RFC 1713 (rfc1713) - Page 1 of 13
Tools for DNS debugging
Alternative Format: Original Text Document
Network Working Group A. Romao
Request for Comments: 1713 FCCN
FYI: 27 November 1994
Category: Informational
Tools for DNS debugging
Status of this Memo
This memo provides information for the Internet community. This memo
does not specify an Internet standard of any kind. Distribution of
this memo is unlimited.
Abstract
Although widely used (and most of the times unnoticed), DNS (Domain
Name System) is too much overlooked, in the sense that people,
especially administrators, tend to ignore possible anomalies as long
as applications that need name-to-address mapping continue to work.

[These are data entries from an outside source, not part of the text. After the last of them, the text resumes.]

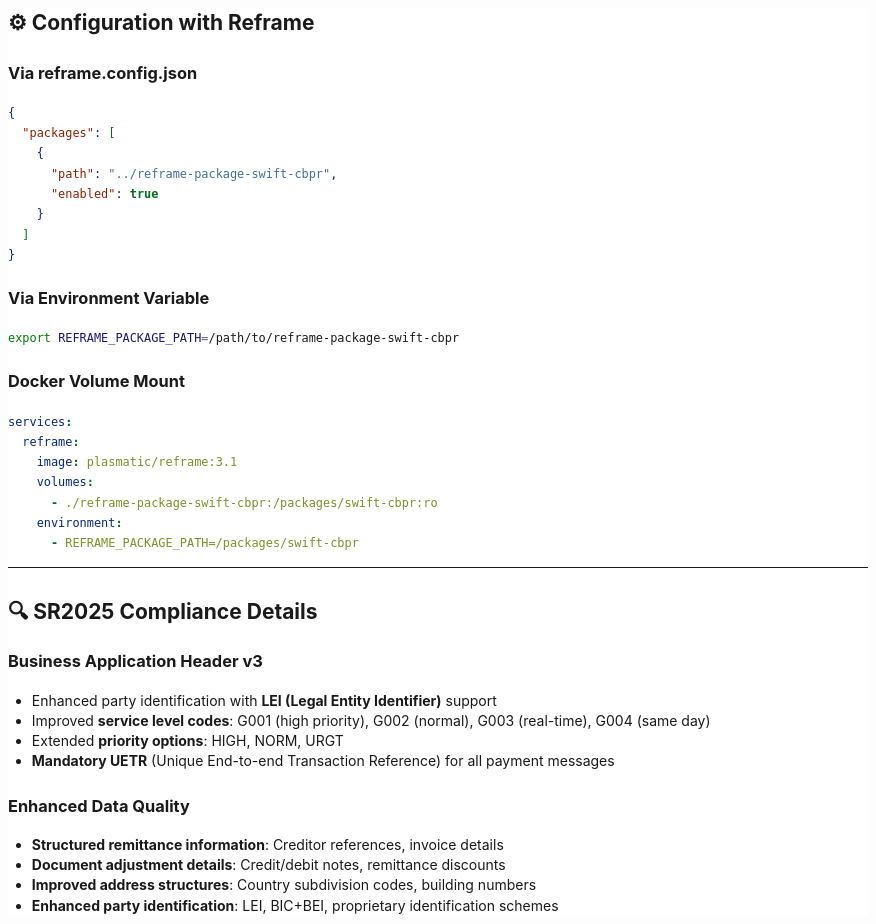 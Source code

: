 
## ⚙️ Configuration with Reframe

### Via reframe.config.json

```json
{
  "packages": [
    {
      "path": "../reframe-package-swift-cbpr",
      "enabled": true
    }
  ]
}
```

### Via Environment Variable

```bash
export REFRAME_PACKAGE_PATH=/path/to/reframe-package-swift-cbpr
```

### Docker Volume Mount

```yaml
services:
  reframe:
    image: plasmatic/reframe:3.1
    volumes:
      - ./reframe-package-swift-cbpr:/packages/swift-cbpr:ro
    environment:
      - REFRAME_PACKAGE_PATH=/packages/swift-cbpr
```

---

## 🔍 SR2025 Compliance Details

### Business Application Header v3

- Enhanced party identification with **LEI (Legal Entity Identifier)** support
- Improved **service level codes**: G001 (high priority), G002 (normal), G003 (real-time), G004 (same day)
- Extended **priority options**: HIGH, NORM, URGT
- **Mandatory UETR** (Unique End-to-end Transaction Reference) for all payment messages

### Enhanced Data Quality

- **Structured remittance information**: Creditor references, invoice details
- **Document adjustment details**: Credit/debit notes, remittance discounts
- **Improved address structures**: Country subdivision codes, building numbers
- **Enhanced party identification**: LEI, BIC+BEI, proprietary identification schemes
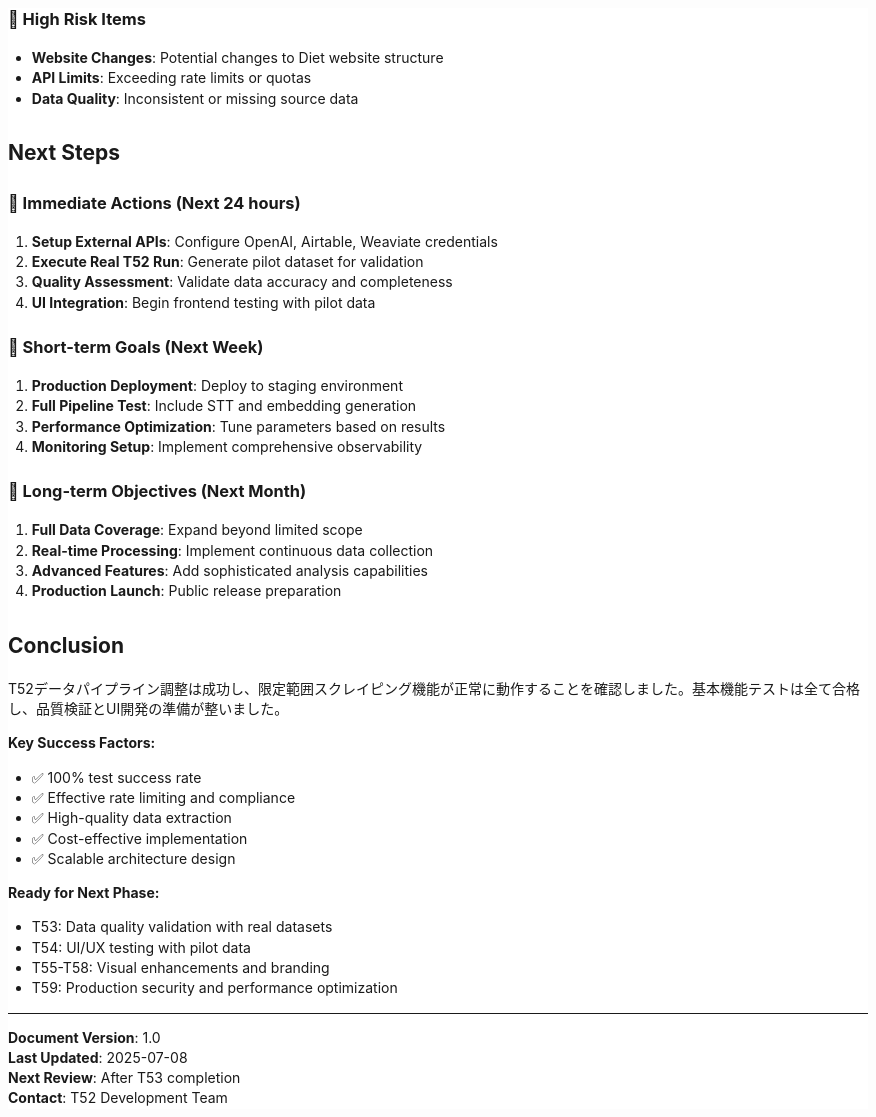 ### 🔴 High Risk Items

- **Website Changes**: Potential changes to Diet website structure
- **API Limits**: Exceeding rate limits or quotas
- **Data Quality**: Inconsistent or missing source data

## Next Steps

### 🚀 Immediate Actions (Next 24 hours)

1. **Setup External APIs**: Configure OpenAI, Airtable, Weaviate credentials
2. **Execute Real T52 Run**: Generate pilot dataset for validation
3. **Quality Assessment**: Validate data accuracy and completeness
4. **UI Integration**: Begin frontend testing with pilot data

### 📅 Short-term Goals (Next Week)

1. **Production Deployment**: Deploy to staging environment
2. **Full Pipeline Test**: Include STT and embedding generation
3. **Performance Optimization**: Tune parameters based on results
4. **Monitoring Setup**: Implement comprehensive observability

### 🎯 Long-term Objectives (Next Month)

1. **Full Data Coverage**: Expand beyond limited scope
2. **Real-time Processing**: Implement continuous data collection
3. **Advanced Features**: Add sophisticated analysis capabilities
4. **Production Launch**: Public release preparation

## Conclusion

T52データパイプライン調整は成功し、限定範囲スクレイピング機能が正常に動作することを確認しました。基本機能テストは全て合格し、品質検証とUI開発の準備が整いました。

**Key Success Factors:**

- ✅ 100% test success rate
- ✅ Effective rate limiting and compliance
- ✅ High-quality data extraction
- ✅ Cost-effective implementation
- ✅ Scalable architecture design

**Ready for Next Phase:**

- T53: Data quality validation with real datasets
- T54: UI/UX testing with pilot data
- T55-T58: Visual enhancements and branding
- T59: Production security and performance optimization

---

**Document Version**: 1.0  
**Last Updated**: 2025-07-08  
**Next Review**: After T53 completion  
**Contact**: T52 Development Team
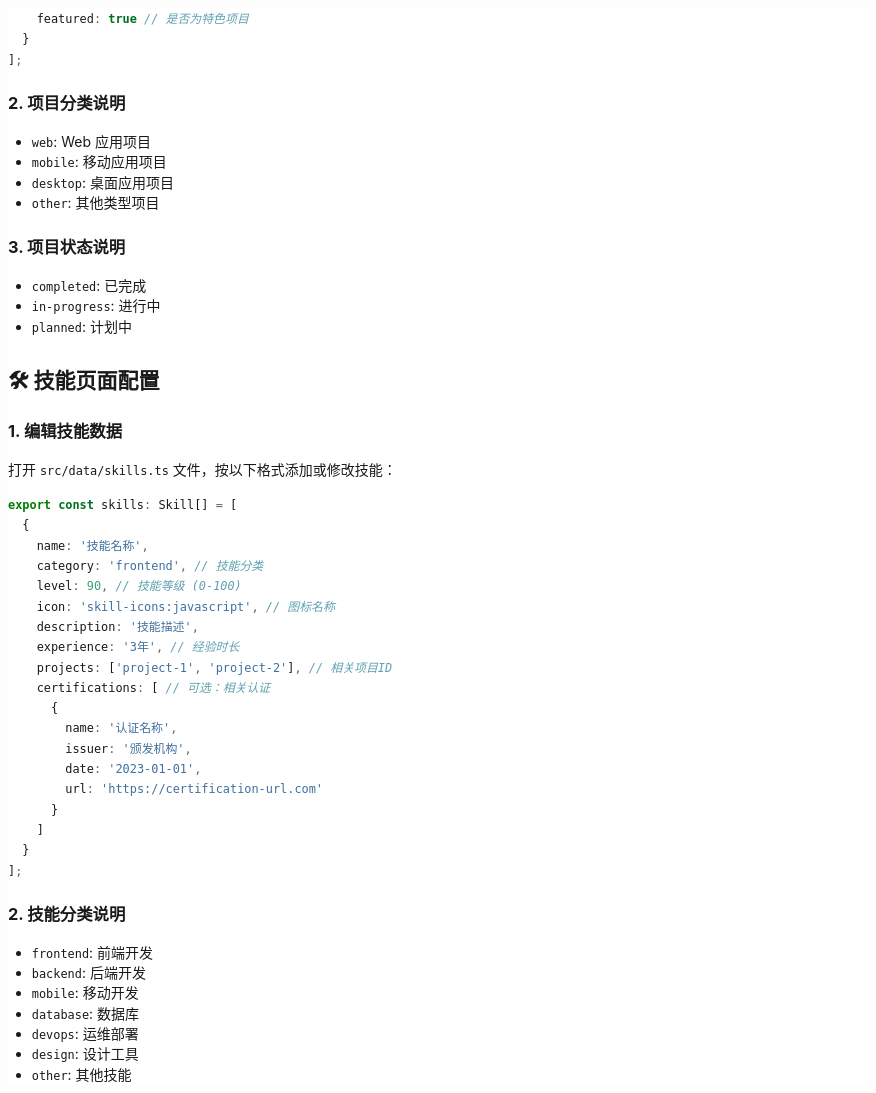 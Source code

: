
 ```typescript
    featured: true // 是否为特色项目
  }
];
```

### 2. 项目分类说明

- `web`: Web 应用项目
- `mobile`: 移动应用项目
- `desktop`: 桌面应用项目
- `other`: 其他类型项目

### 3. 项目状态说明

- `completed`: 已完成
- `in-progress`: 进行中
- `planned`: 计划中


## 🛠️ 技能页面配置

### 1. 编辑技能数据

打开 `src/data/skills.ts` 文件，按以下格式添加或修改技能：

```typescript
export const skills: Skill[] = [
  {
    name: '技能名称',
    category: 'frontend', // 技能分类
    level: 90, // 技能等级 (0-100)
    icon: 'skill-icons:javascript', // 图标名称
    description: '技能描述',
    experience: '3年', // 经验时长
    projects: ['project-1', 'project-2'], // 相关项目ID
    certifications: [ // 可选：相关认证
      {
        name: '认证名称',
        issuer: '颁发机构',
        date: '2023-01-01',
        url: 'https://certification-url.com'
      }
    ]
  }
];
```

### 2. 技能分类说明

- `frontend`: 前端开发
- `backend`: 后端开发
- `mobile`: 移动开发
- `database`: 数据库
- `devops`: 运维部署
- `design`: 设计工具
- `other`: 其他技能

This document presents some tools available for domain administrators
to detect and correct those anomalies.
1. Introduction
Today more than 3,800,000 computers are inter-connected in a global
Internet [1], comprising several millions of end-users, able to reach
any of those machines just by naming it. This facility is possible
thanks to the world widest distributed database, the Domain Name
System, used to provide distributed applications various services,
the most notable one being translating names into IP addresses and
vice-versa. This happens when you do an FTP or Telnet, when your
gopher client follows a link to some remote server, when you click on
a hypertext item and have to reach a server as defined by the URL,
when you talk to t, when your mail has to be routed
through a set to gateways before it reaches the final recipient, when
you post an article to Usenet and want it propagated all over the
world. While these may be the most visible uses of DNS, a lot more
applications rely on this system to operate, e.g., network security,
monitoring and accounting tools, just to mention a few.
DNS owes much of its success to its distributed administration. Each
component (called a zone, the same as a domain in most cases), is
seen as an independent entity, being responsible for what happens
inside its domain of authority, how and what information changes and
for letting the tree grow downwards, creating new components.